Deux communes plus proches que jamais
Il faut bien le dire, la région n’a pas toujours respiré l’unité. Les tensions entre les communes ont été parfois assez vives. En cause notamment, les répartitions des charges pour les thématiques où les collectivités locales sont, de facto liées, comme l’épuration, les écoles, le tourisme, la gestion des déchets ou encore l’hôpital. « Nous n’avions parfois pas les mêmes priorités et besoins. Cela créait des tensions. Nous nous rendions aux séances avec le couteau entre les dents », avoue le syndic. La dissolution de l’Association intercommunale du Balcon du Jura vaudois a permis de redistribuer les cartes. « Désormais nous privilégions au maximum la répartition des coûts par habitant. C’est un système que nous estimons équitable », souligne-t-il. Tout n’est pas encore tout rose. « Il reste notamment la question des coûts des transports scolaires à régler. C’est un point de discorde de longue date entre les « petites » communes, comme Bullet et Mauborget, et le chef-lieu », explique quant à lui Michel Bornoz. « Mais avec le temps, et grâce aux interlocuteurs en présence durant les deux dernières législatures, les choses se sont lissées. Nous sentons que tout est beaucoup plus simple. Nous avons beaucoup avancé grâce à l’esprit de consensus et aux qualités de Franklin Thévenaz. Le syndic sainte-crix Cédric Roten poursuit dans le même chemin. Le climat de travail est serein et positif. Nous faisons souvent front commun », apprécie Jean-Franco Paillard.

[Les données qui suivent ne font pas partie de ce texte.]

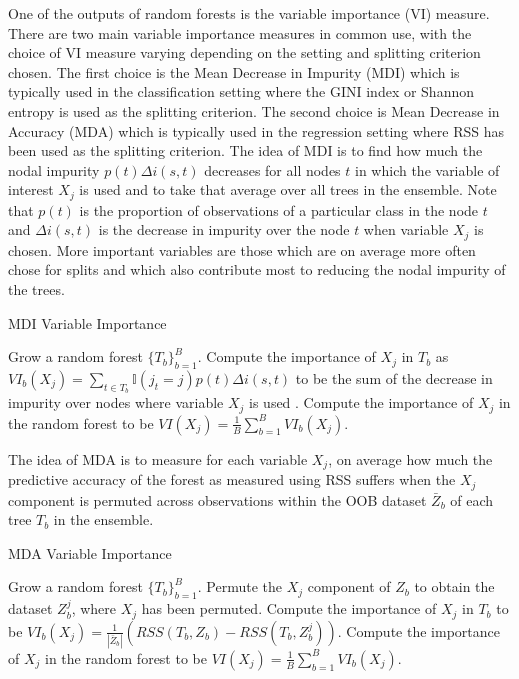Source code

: \documentclass[12pt,twoside]{reedthesis}
\theoremstyle{definition}
\theoremstyle{definition}
\theoremstyle{definition}
\theoremstyle{remark}
\begin{document}
One of the outputs of random forests is the variable importance (VI)
measure. There are two main variable importance measures in common use,
with the choice of VI measure varying depending on the setting and
splitting criterion chosen. The first choice is the Mean Decrease in
Impurity (MDI) which is typically used in the classification setting
where the GINI index or Shannon entropy is used as the splitting
criterion. The second choice is Mean Decrease in Accuracy (MDA) which is
typically used in the regression setting where RSS has been used as the
splitting criterion. The idea of MDI is to find how much the nodal
impurity \(p(t)\Delta i(s,t)\) decreases for all nodes \(t\) in which
the variable of interest \(X_j\) is used and to take that average over
all trees in the ensemble. Note that \(p(t)\) is the proportion of
observations of a particular class in the node \(t\) and
\(\Delta i(s,t)\) is the decrease in impurity over the node \(t\) when
variable \(X_j\) is chosen. More important variables are those which are
on average more often chose for splits and which also contribute most to
reducing the nodal impurity of the trees. \par
\begin{algorithm}
        \caption{MDI Variable Importance}\label{mdi variable importance}
        \begin{algorithmic}[1]
            \State Grow a random forest $\{T_b\}_{b=1}^B$.
                \State Compute the importance of $X_j$ in $T_b$ as $VI_b(X_j)=\sum_{t\in T_b} \mathbb{I}(j_t=j)p(t)\Delta i(s,t)$ to be the sum of the decrease in impurity over nodes where variable $X_j$ is used .
                \EndFor
                \State Compute the importance of $X_j$ in the random forest to be $VI(X_j)=\frac{1}{B}\sum_{b=1}^B VI_b(X_j).$
            \EndFor
        \end{algorithmic}
    \end{algorithm}
The idea of MDA is to measure for each variable \(X_j\), on average how
much the predictive accuracy of the forest as measured using RSS suffers
when the \(X_j\) component is permuted across observations within the
OOB dataset \(\bar{Z}_b\) of each tree \(T_b\) in the ensemble. \par
\begin{algorithm}
        \caption{MDA Variable Importance}\label{mda variable importance}
        \begin{algorithmic}[1]
            \State Grow a random forest $\{T_b\}_{b=1}^B$.
            \State Permute the $X_j$ component of $Z_b$ to obtain the dataset $Z_b^j$, where $X_j$ has been permuted.
            \State Compute the importance of $X_j$ in $T_b$ to be $VI_b(X_j)=\frac{1}{|\bar{Z}_b|}(RSS(T_b,Z_b)-RSS(T_b,Z_b^j)).$
            \EndFor
            \State Compute the importance of $X_j$ in the random forest to be $VI(X_j)=\frac{1}{B}\sum_{b=1}^B VI_b(X_j).$
            \EndFor
        \end{algorithmic}
    \end{algorithm}
\end{document}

La fusion n’a donc jamais semblé si proche. « Ce n’est pas à nous de nous prononcer là-dessus alors que nous allons quitter notre poste », réagit d’emblée le syndic bullaton. « Mais nos successeurs devront certainement se pencher sur la question. Cela dépendra aussi de la capacité de notre commune à fournir suffisamment d’élus pour maintenir ses organes politiques », ajoute-t-il.
Un appel aux jeunes et aux femmes
Seuls Serge Gander et Daniel Oguey se représenteront à la Municipalité bullatone en juin prochain. Trois postes sont donc à repourvoir. « J’encourage vraiment les jeunes et spécifiquement les femmes à tenter l’expérience. Cela représente une charge de travail d’environ 20 %. Il faut voir cela comme un travail et non comme une action politique. J’ai adoré m’investir pour ma Commune et cela m’a beaucoup enrichi. Cet investissement permet une certaine liberté dans son emploi du temps », vante Véronique Duvoisin. « Il faut un savant équilibre entre générations, mais c’est important que les jeunes s’investissent. Ils ont d’autres priorités et sont confrontés à d’autres soucis que nous. Les femmes apportent beaucoup », souligne Michel Bornoz. « C’est vrai. Je l’ai constaté en travaillant tant avec Fiorina Maggi qu’aujourd’hui avec Véronique Duvoisin. Elles ont un regard différent. C’est important qu’elles s’investissent. D’ailleurs, il y a beaucoup d’élues dans les Exécutifs des villages de plaine. Il est temps que la gent féminine prenne plus de place aussi ici au Balcon du Jura », ajoute le syndic. Les postes libres à la Municipalité ne doivent pas occulter le fait qu’il faudra aussi trouver trente conseillères et conseillers pour l’organe législatif de la Commune. « Nous avons besoin de forces vives. Quelques conseillères et conseillers ont déjà annoncé qu’ils arrêteraient à la fin de la législature », indique Murielle Guex, présidente du Conseil communal. L’appel est lancé.